A red bridge, paint flaking away with age, arched over the pond, leading to a dirt-floored courtyard where a girl in gear, only eleven or twelve, ran through stick-fighting forms.
“I was born here, you know,” Jem said. “Before my parents ran the Institute.” He looked out at the sun’s reflection on the still water of the pond.
“Where’s Tessa?” said Magnus.
“The Spiral Labyrinth,” Jem said, and Magnus breathed a sigh of relief. “But not of her own choice. She was being pursued by a warlock. Of your acquaintance, I think. One with an unmoving face.”
“Shinyun Jung,” Magnus said. “I should say she’s of my acquaintance; I came here straight from fighting her and her monster squad.”
“So I heard from the others,” said Jem.
“Why would Shinyun be after Tessa?” Magnus said.
Jem looked at him in surprise. “Well—because she’s an eldest curse, of course. Like you.”
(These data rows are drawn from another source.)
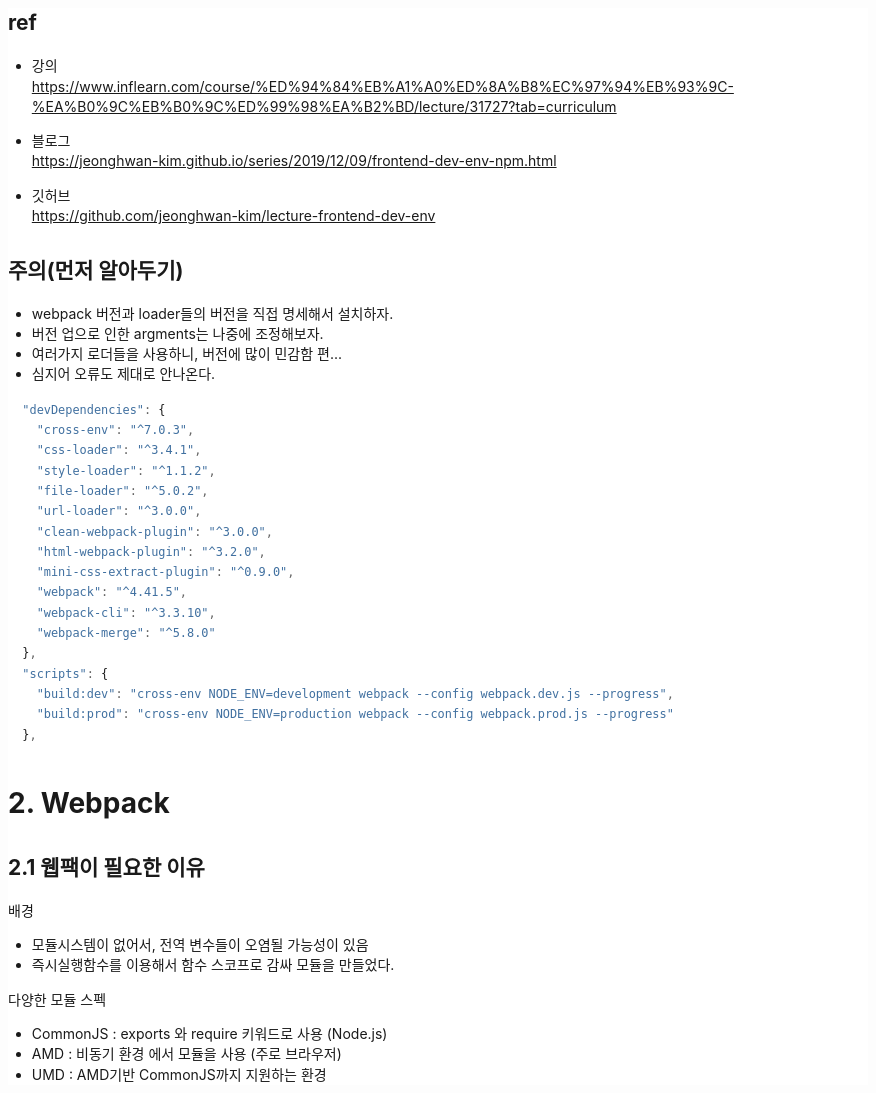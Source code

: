 ## ref
- 강의  
https://www.inflearn.com/course/%ED%94%84%EB%A1%A0%ED%8A%B8%EC%97%94%EB%93%9C-%EA%B0%9C%EB%B0%9C%ED%99%98%EA%B2%BD/lecture/31727?tab=curriculum

- 블로그  
https://jeonghwan-kim.github.io/series/2019/12/09/frontend-dev-env-npm.html

- 깃허브  
https://github.com/jeonghwan-kim/lecture-frontend-dev-env


## 주의(먼저 알아두기)  
- webpack 버전과 loader들의 버전을 직접 명세해서 설치하자.  
- 버전 업으로 인한 argments는 나중에 조정해보자.  
- 여러가지 로더들을 사용하니, 버전에 많이 민감함 편...  
- 심지어 오류도 제대로 안나온다.  

```js
  "devDependencies": {
    "cross-env": "^7.0.3",
    "css-loader": "^3.4.1",
    "style-loader": "^1.1.2",
    "file-loader": "^5.0.2",
    "url-loader": "^3.0.0",
    "clean-webpack-plugin": "^3.0.0",
    "html-webpack-plugin": "^3.2.0",
    "mini-css-extract-plugin": "^0.9.0",
    "webpack": "^4.41.5",
    "webpack-cli": "^3.3.10",
    "webpack-merge": "^5.8.0"
  },
  "scripts": {
    "build:dev": "cross-env NODE_ENV=development webpack --config webpack.dev.js --progress",
    "build:prod": "cross-env NODE_ENV=production webpack --config webpack.prod.js --progress"
  },
```

# 2. Webpack

## 2.1 웹팩이 필요한 이유

배경  
- 모듈시스템이 없어서, 전역 변수들이 오염될 가능성이 있음  
- 즉시실행함수를 이용해서 함수 스코프로 감싸 모듈을 만들었다.  

다양한 모듈 스펙  
- CommonJS : exports 와 require 키워드로 사용 (Node.js)  
- AMD : 비동기 환경 에서 모듈을 사용 (주로 브라우저)  
- UMD : AMD기반 CommonJS까지 지원하는 환경     
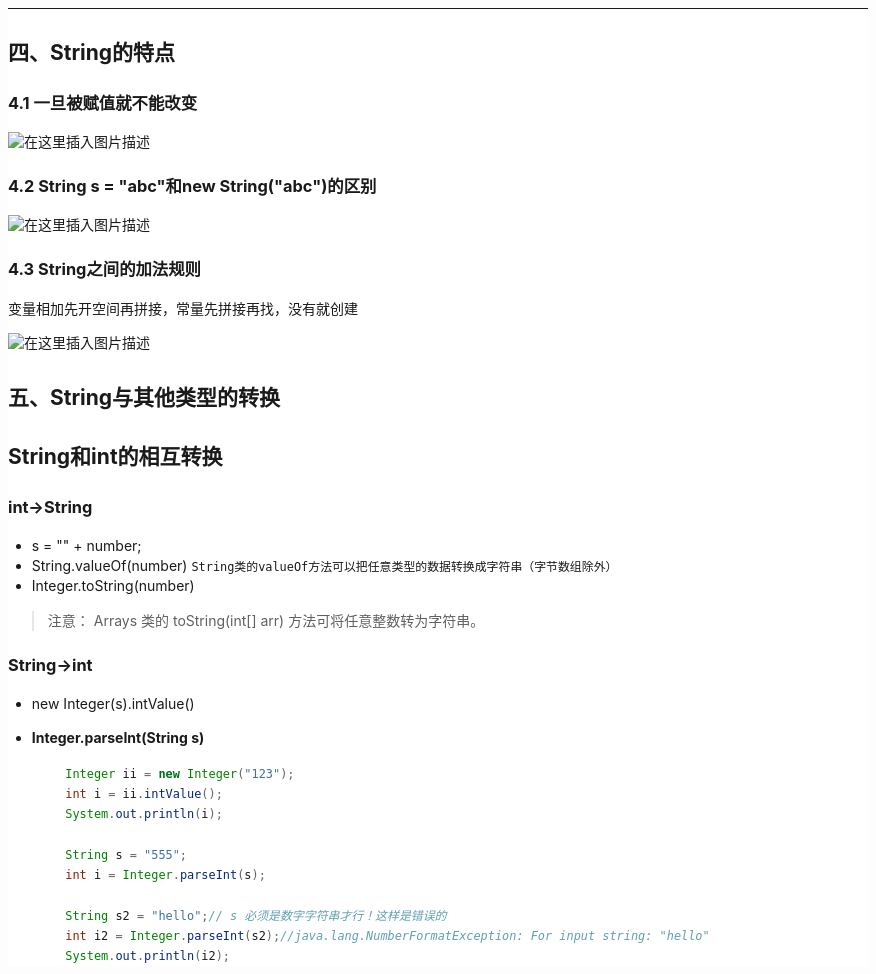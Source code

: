 





---

## 四、String的特点
### 4.1 一旦被赋值就不能改变


![在这里插入图片描述](https://raw.githubusercontent.com/bluepopo/myblog/master/img/20200702100957.png)







### 4.2 String s = "abc"和new String("abc")的区别

![在这里插入图片描述](https://raw.githubusercontent.com/bluepopo/myblog/master/img/20200702100958.png)


### 4.3  String之间的加法规则
变量相加先开空间再拼接，常量先拼接再找，没有就创建

![在这里插入图片描述](https://raw.githubusercontent.com/bluepopo/myblog/master/img/20200702100959.png)

## 五、String与其他类型的转换



## String和int的相互转换
### int→String

- s = "" + number;
- String.valueOf(number)  `String类的valueOf方法可以把任意类型的数据转换成字符串（字节数组除外）`
- Integer.toString(number)

> 注意： Arrays 类的 toString(int[] arr) 方法可将任意整数转为字符串。



### String→int
- new Integer(s).intValue()

- **Integer.parseInt(String s)**

```java
        Integer ii = new Integer("123");
        int i = ii.intValue();
        System.out.println(i);

        String s = "555";
        int i = Integer.parseInt(s);

        String s2 = "hello";// s 必须是数字字符串才行！这样是错误的
        int i2 = Integer.parseInt(s2);//java.lang.NumberFormatException: For input string: "hello"
        System.out.println(i2);
```
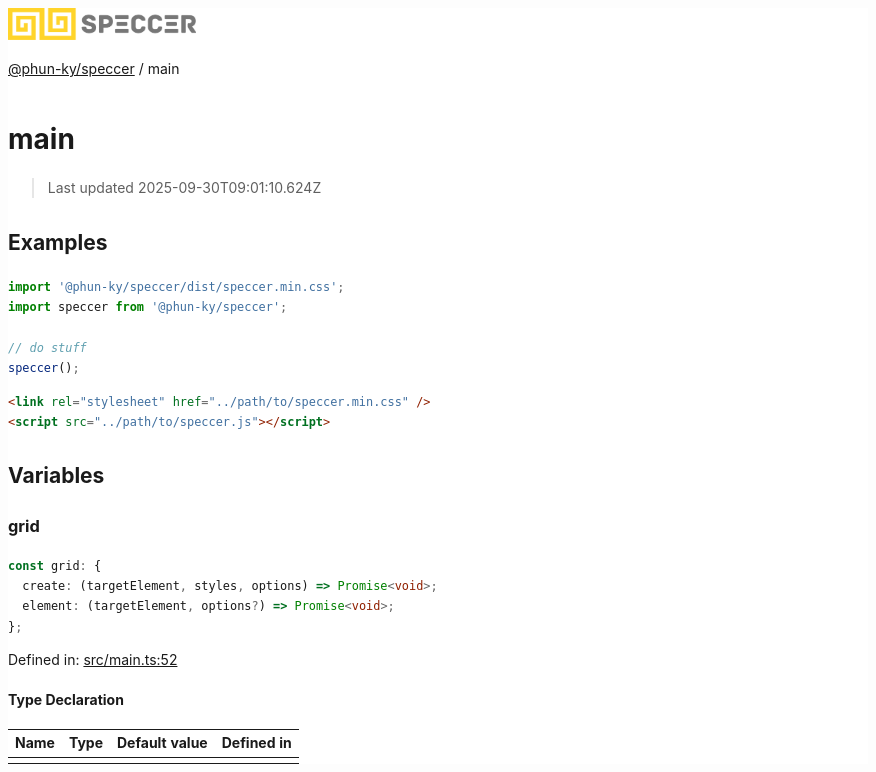 <div><img alt="SPECCER logo" src="https://raw.githubusercontent.com/phun-ky/speccer/main/public/logo-speccer-horizontal-colored-package.svg?raw=true" style="max-height:32px;"/></div>

[@phun-ky/speccer](README.md) / main

# main

> Last updated 2025-09-30T09:01:10.624Z

## Examples

```typescript
import '@phun-ky/speccer/dist/speccer.min.css';
import speccer from '@phun-ky/speccer';

// do stuff
speccer();
```

```html
<link rel="stylesheet" href="../path/to/speccer.min.css" />
<script src="../path/to/speccer.js"></script>
```

## Variables

### grid

```ts
const grid: {
  create: (targetElement, styles, options) => Promise<void>;
  element: (targetElement, options?) => Promise<void>;
};
```

Defined in:
[src/main.ts:52](https://github.com/phun-ky/speccer/blob/main/src/main.ts#L52)

#### Type Declaration

<table>
<thead>
<tr>
<th>Name</th>
<th>Type</th>
<th>Default value</th>
<th>Defined in</th>
</tr>
</thead>
<tbody>
<tr>
<td>
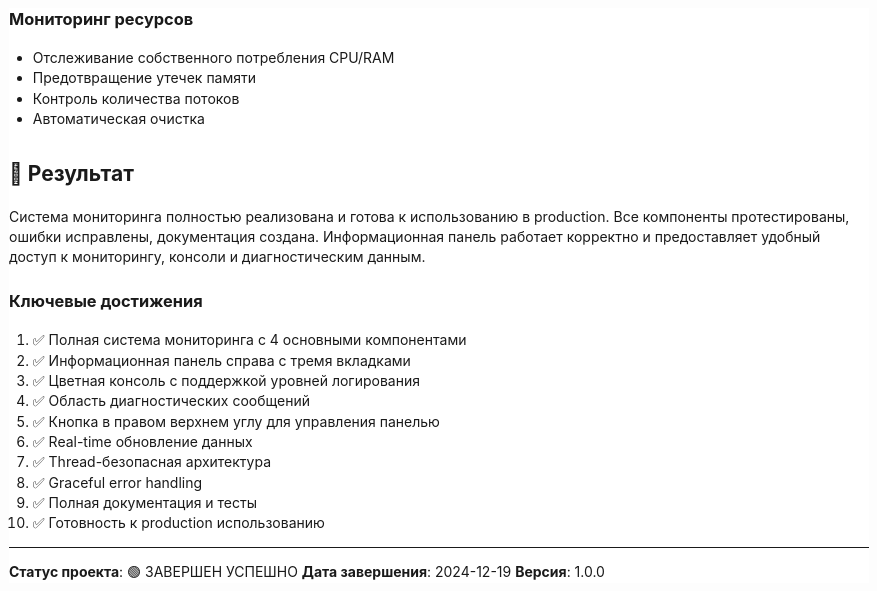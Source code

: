 ### Мониторинг ресурсов
- Отслеживание собственного потребления CPU/RAM
- Предотвращение утечек памяти
- Контроль количества потоков
- Автоматическая очистка

## 🎉 Результат

Система мониторинга полностью реализована и готова к использованию в production. Все компоненты протестированы, ошибки исправлены, документация создана. Информационная панель работает корректно и предоставляет удобный доступ к мониторингу, консоли и диагностическим данным.

### Ключевые достижения
1. ✅ Полная система мониторинга с 4 основными компонентами
2. ✅ Информационная панель справа с тремя вкладками
3. ✅ Цветная консоль с поддержкой уровней логирования
4. ✅ Область диагностических сообщений
5. ✅ Кнопка в правом верхнем углу для управления панелью
6. ✅ Real-time обновление данных
7. ✅ Thread-безопасная архитектура
8. ✅ Graceful error handling
9. ✅ Полная документация и тесты
10. ✅ Готовность к production использованию

---

**Статус проекта**: 🟢 ЗАВЕРШЕН УСПЕШНО
**Дата завершения**: 2024-12-19
**Версия**: 1.0.0
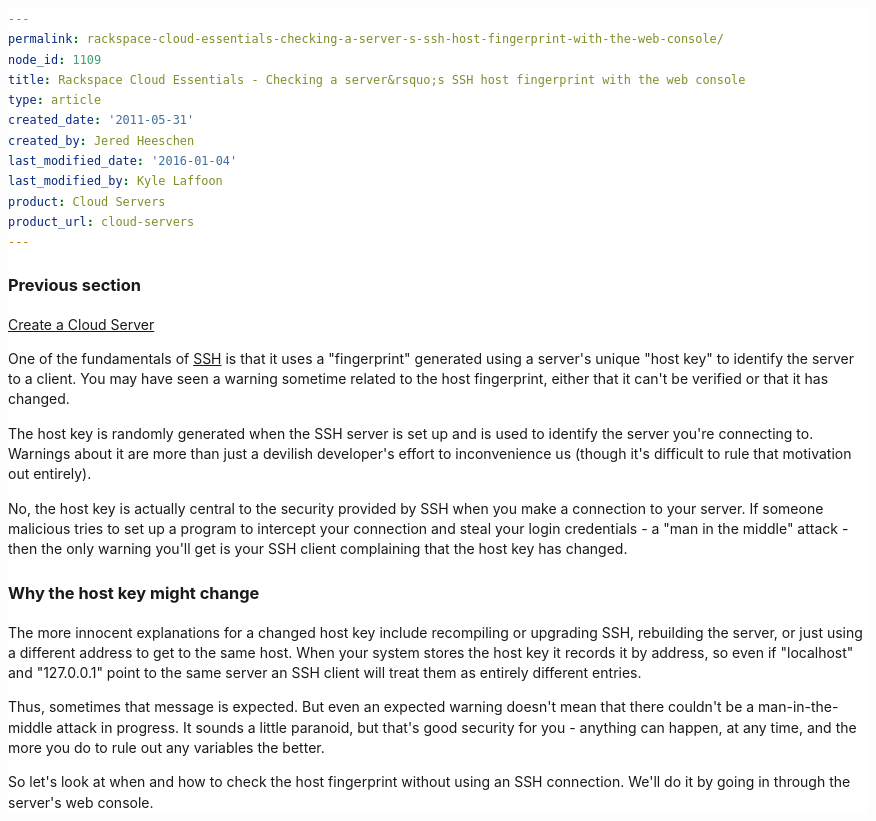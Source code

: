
 ```yaml
---
permalink: rackspace-cloud-essentials-checking-a-server-s-ssh-host-fingerprint-with-the-web-console/
node_id: 1109
title: Rackspace Cloud Essentials - Checking a server&rsquo;s SSH host fingerprint with the web console
type: article
created_date: '2011-05-31'
created_by: Jered Heeschen
last_modified_date: '2016-01-04'
last_modified_by: Kyle Laffoon
product: Cloud Servers
product_url: cloud-servers
---
```


### Previous section

[Create a Cloud Server](/how-to/create-a-cloud-server)

One of the fundamentals of [SSH](/how-to/connecting-to-linux-from-windows-by-using-putty)
is that it uses a "fingerprint" generated using a server's unique "host
key" to identify the server to a client. You may have seen a warning
sometime related to the host fingerprint, either that it can't be
verified or that it has changed.

The host key is randomly generated when the SSH server is set up and is
used to identify the server you're connecting to. Warnings about it are
more than just a devilish developer's effort to inconvenience us (though
it's difficult to rule that motivation out entirely).

No, the host key is actually central to the security provided by SSH
when you make a connection to your server. If someone malicious tries
to set up a program to intercept your connection and steal your login
credentials - a "man in the middle" attack - then the only warning
you'll get is your SSH client complaining that the host key has changed.

###  Why the host key might change

The more innocent explanations for a changed host key include
recompiling or upgrading SSH, rebuilding the server, or just using a
different address to get to the same host.  When your system stores the
host key it records it by address, so even if "localhost" and
"127.0.0.1" point to the same server an SSH client will treat them as
entirely different entries.

Thus, sometimes that message is expected. But even an expected warning
doesn't mean that there couldn't be a man-in-the-middle attack in
progress. It sounds a little paranoid, but that's good security for you - anything can happen, at any time, and the more you do to rule out any
variables the better.

So let's look at when and how to check the host fingerprint without
using an SSH connection. We'll do it by going in through the server's
web console.
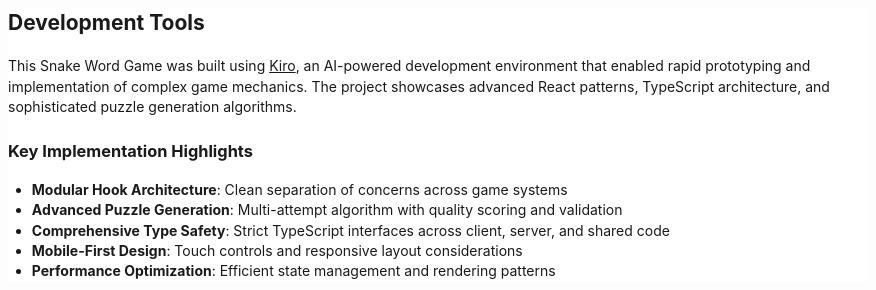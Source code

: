 ## Development Tools

This Snake Word Game was built using [Kiro](https://kiro.dev), an AI-powered development environment that enabled rapid prototyping and implementation of complex game mechanics. The project showcases advanced React patterns, TypeScript architecture, and sophisticated puzzle generation algorithms.

### Key Implementation Highlights
- **Modular Hook Architecture**: Clean separation of concerns across game systems
- **Advanced Puzzle Generation**: Multi-attempt algorithm with quality scoring and validation
- **Comprehensive Type Safety**: Strict TypeScript interfaces across client, server, and shared code
- **Mobile-First Design**: Touch controls and responsive layout considerations
- **Performance Optimization**: Efficient state management and rendering patterns
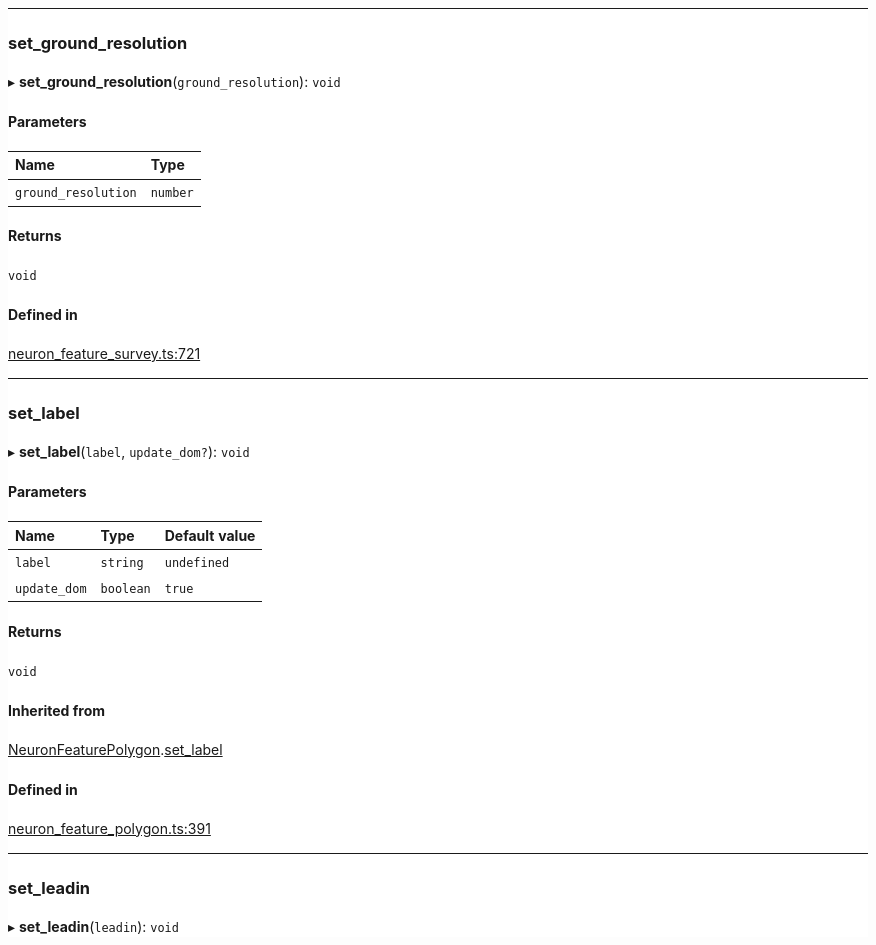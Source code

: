 ___

### set\_ground\_resolution

▸ **set_ground_resolution**(`ground_resolution`): `void`

#### Parameters

| Name | Type |
| :------ | :------ |
| `ground_resolution` | `number` |

#### Returns

`void`

#### Defined in

[neuron_feature_survey.ts:721](https://github.com/vtol-neuron/neuron-planner/blob/4fe8ba4/src/js/neuron_feature_survey.ts#L721)

___

### set\_label

▸ **set_label**(`label`, `update_dom?`): `void`

#### Parameters

| Name | Type | Default value |
| :------ | :------ | :------ |
| `label` | `string` | `undefined` |
| `update_dom` | `boolean` | `true` |

#### Returns

`void`

#### Inherited from

[NeuronFeaturePolygon](neuron_feature_polygon.NeuronFeaturePolygon.md).[set_label](neuron_feature_polygon.NeuronFeaturePolygon.md#set_label)

#### Defined in

[neuron_feature_polygon.ts:391](https://github.com/vtol-neuron/neuron-planner/blob/4fe8ba4/src/js/neuron_feature_polygon.ts#L391)

___

### set\_leadin

▸ **set_leadin**(`leadin`): `void`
Magnus blinked. “You mean, because she’s the daughter of a Prince of Hell? Like me?”
“No. It’s more than that. Tessa went to the Labyrinth not just to hide but to research. Eldest curses are not just children of Princes of Hell. They’re the oldest living children of those princes. There can only be nine of them alive at any one time, and I know of only two. And I’m talking to one of them and married to the other.”